Topics teach one workflow move. Examples teach one runnable slice. Tracks teach the full connected workflow.

Decision Clinics do something different:

  • they start from artifacts instead of setup
  • they compress the lesson into one judgment
  • they train restraint, not just execution
  • they make hidden evaluation and weak-slice thinking feel normal

That makes them one of the clearest ways to keep AI Academy distinct from a general tutorial site.

Clinic Loop

Use the same loop every time:

  1. open the clinic
  2. read the artifact packet before the explanation
  3. write a short decision note
  4. reveal the reference answer
  5. state what evidence would justify changing your call

The note should stay short. Four to six sentences is enough if the reasoning is concrete.

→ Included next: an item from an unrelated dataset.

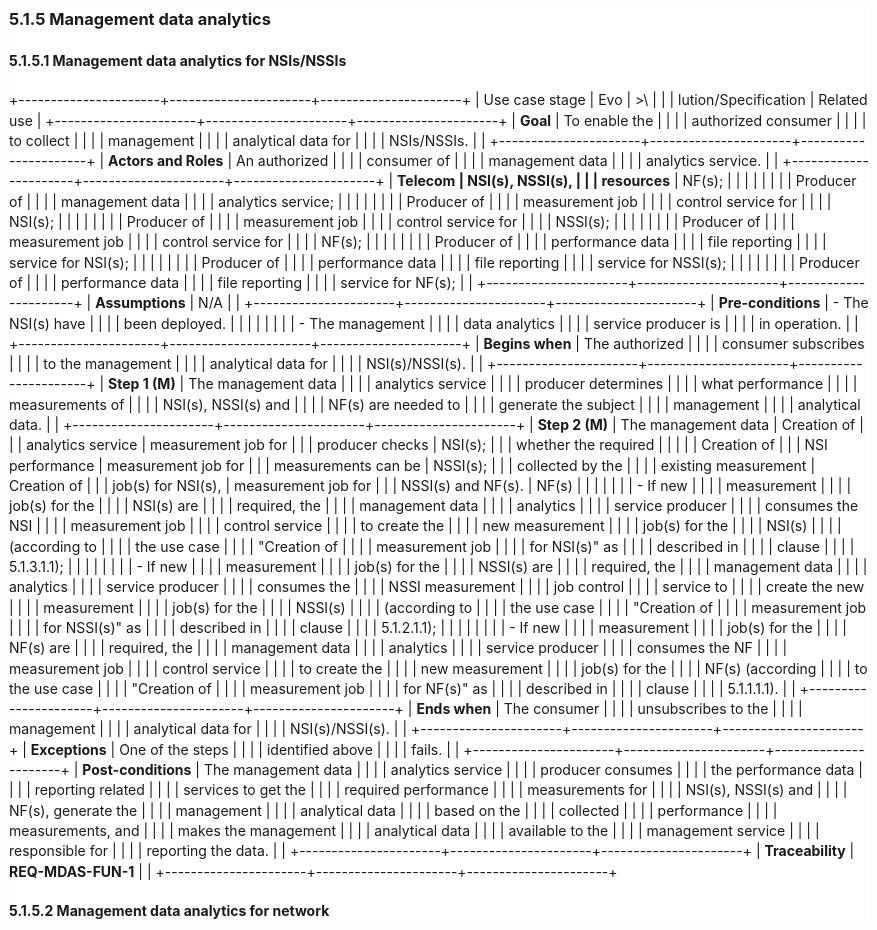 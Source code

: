 ### 5.1.5 Management data analytics
#### 5.1.5.1 Management data analytics for NSIs/NSSIs
+----------------------+----------------------+----------------------+ | Use case stage | Evo | \>\ | | | lution/Specification | Related use | +----------------------+----------------------+----------------------+ | **Goal** | To enable the | | | | authorized consumer | | | | to collect | | | | management | | | | analytical data for | | | | NSIs/NSSIs. | | +----------------------+----------------------+----------------------+ | **Actors and Roles** | An authorized | | | | consumer of | | | | management data | | | | analytics service. | | +----------------------+----------------------+----------------------+ | **Telecom | NSI(s), NSSI(s), | | | resources** | NF(s); | | | | | | | | Producer of | | | | management data | | | | analytics service; | | | | | | | | Producer of | | | | measurement job | | | | control service for | | | | NSI(s); | | | | | | | | Producer of | | | | measurement job | | | | control service for | | | | NSSI(s); | | | | | | | | Producer of | | | | measurement job | | | | control service for | | | | NF(s); | | | | | | | | Producer of | | | | performance data | | | | file reporting | | | | service for NSI(s); | | | | | | | | Producer of | | | | performance data | | | | file reporting | | | | service for NSSI(s); | | | | | | | | Producer of | | | | performance data | | | | file reporting | | | | service for NF(s); | | +----------------------+----------------------+----------------------+ | **Assumptions** | N/A | | +----------------------+----------------------+----------------------+ | **Pre-conditions** | - The NSI(s) have | | | | been deployed. | | | | | | | | - The management | | | | data analytics | | | | service producer is | | | | in operation. | | +----------------------+----------------------+----------------------+ | **Begins when** | The authorized | | | | consumer subscribes | | | | to the management | | | | analytical data for | | | | NSI(s)/NSSI(s). | | +----------------------+----------------------+----------------------+ | **Step 1 (M)** | The management data | | | | analytics service | | | | producer determines | | | | what performance | | | | measurements of | | | | NSI(s), NSSI(s) and | | | | NF(s) are needed to | | | | generate the subject | | | | management | | | | analytical data. | | +----------------------+----------------------+----------------------+ | **Step 2 (M)** | The management data | Creation of | | | analytics service | measurement job for | | | producer checks | NSI(s); | | | whether the required | | | | | Creation of | | | NSI performance | measurement job for | | | measurements can be | NSSI(s); | | | collected by the | | | | existing measurement | Creation of | | | job(s) for NSI(s), | measurement job for | | | NSSI(s) and NF(s). | NF(s) | | | | | | | - If new | | | | measurement | | | | job(s) for the | | | | NSI(s) are | | | | required, the | | | | management data | | | | analytics | | | | service producer | | | | consumes the NSI | | | | measurement job | | | | control service | | | | to create the | | | | new measurement | | | | job(s) for the | | | | NSI(s) | | | | (according to | | | | the use case | | | | \"Creation of | | | | measurement job | | | | for NSI(s)\" as | | | | described in | | | | clause | | | | 5.1.3.1.1); | | | | | | | | - If new | | | | measurement | | | | job(s) for the | | | | NSSI(s) are | | | | required, the | | | | management data | | | | analytics | | | | service producer | | | | consumes the | | | | NSSI measurement | | | | job control | | | | service to | | | | create the new | | | | measurement | | | | job(s) for the | | | | NSSI(s) | | | | (according to | | | | the use case | | | | \"Creation of | | | | measurement job | | | | for NSSI(s)\" as | | | | described in | | | | clause | | | | 5.1.2.1.1); | | | | | | | | - If new | | | | measurement | | | | job(s) for the | | | | NF(s) are | | | | required, the | | | | management data | | | | analytics | | | | service producer | | | | consumes the NF | | | | measurement job | | | | control service | | | | to create the | | | | new measurement | | | | job(s) for the | | | | NF(s) (according | | | | to the use case | | | | \"Creation of | | | | measurement job | | | | for NF(s)\" as | | | | described in | | | | clause | | | | 5.1.1.1.1). | | +----------------------+----------------------+----------------------+ | **Ends when** | The consumer | | | | unsubscribes to the | | | | management | | | | analytical data for | | | | NSI(s)/NSSI(s). | | +----------------------+----------------------+----------------------+ | **Exceptions** | One of the steps | | | | identified above | | | | fails. | | +----------------------+----------------------+----------------------+ | **Post-conditions** | The management data | | | | analytics service | | | | producer consumes | | | | the performance data | | | | reporting related | | | | services to get the | | | | required performance | | | | measurements for | | | | NSI(s), NSSI(s) and | | | | NF(s), generate the | | | | management | | | | analytical data | | | | based on the | | | | collected | | | | performance | | | | measurements, and | | | | makes the management | | | | analytical data | | | | available to the | | | | management service | | | | responsible for | | | | reporting the data. | | +----------------------+----------------------+----------------------+ | **Traceability** | **REQ-MDAS-FUN-1** | | +----------------------+----------------------+----------------------+
#### 5.1.5.2 Management data analytics for network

What A Good Clinic Produces

A good clinic leaves behind:

  • one selected action
  • one rejected tempting action
  • one piece of evidence that drove the choice
  • one piece of evidence still missing
  • one short stop-or-continue rule

If the student only says which model "won," the clinic failed.

First Clinic

Start with Public/Private Restraint.

It is a strong first template because it trains three habits at once:

  • public gain is not proof
  • hidden evaluation matters more than visible rank
  • the right move can be to stop, not to keep searching

Suggested Sequences

First workflow pack — foundations, data, and honest validation:

  1. Clinic 13: First Model Defense — make the first score mean something
  2. Clinic 22: Data Cleaning Choice — argue from the missingness mechanism
  3. Clinic 23: Feature Selection Or Regularize — keep selection inside the fold
  4. Clinic 02: Leakage Or Signal? — enforce feature-availability discipline
  5. Clinic 10: Splitter Choice Under Ambiguity — choose the deployment-shaped split

Evaluation-under-pressure pack — metrics, budgets, leaderboards, and evidence:

  1. Clinic 01: Public/Private Restraint — resist visible-score pressure
  2. Clinic 09: Metric Choice Under An Unusual Task — optimize the grader you actually have
  3. Clinic 03: Review Budget Freeze — respect the queue constraint
  4. Clinic 08: Threshold Under Asymmetric Cost — use cost-driven operating points
  5. Clinic 12: Mock Packet Triage — make the opening decisions on a clock
  6. Clinic 24: Published Result Trust — calibrate trust when reproduction disagrees

Classical modeling pack — diagnostics, geometry, and complexity:

  1. Clinic 04: Overfit Or Underfit? — diagnose before you fix
  2. Clinic 06: Ensemble Temptation — balance accuracy and operational cost
  3. Clinic 17: Kernel Choice — repair the split before ranking kernels
  4. Clinic 18: Manifold Choice — match the projection to the claim
  5. Clinic 19: Cluster Stability — test stability before naming segments

Deep learning and modality pack — training, transfer, vision, and language:

  1. Clinic 07: Checkpoint Roulette — select from validation evidence
  2. Clinic 05: Freeze Or Fine-Tune? — choose transfer depth under data constraints
  3. Clinic 11: Augmentation Choice — optimize for the weak slice
  4. Clinic 20: IoU Threshold Or NMS Tune — separate model gains from scoring effects
  5. Clinic 14: Tokenizer Choice — inspect tokenization on failing slices
  6. Clinic 15: Prompt Vs Retrieval Vs Fine-Tune — choose one lever from the error buckets
  7. Clinic 16: PEFT Depth Or Full Fine-Tune — trade adaptation depth against iteration count
  8. Clinic 21: Embedding Reuse Or Retrain — compare reuse with domain adaptation

After Each Clinic

Route immediately into the matching workflow:

When To Use Clinics

Use a clinic:

  • after one example, before a full track
  • when the student keeps chasing the flattering score
  • when the weak slice is visible but the next move is unclear
  • when you want a short weekly judgment drill

Use a track instead when the student still needs the full workflow.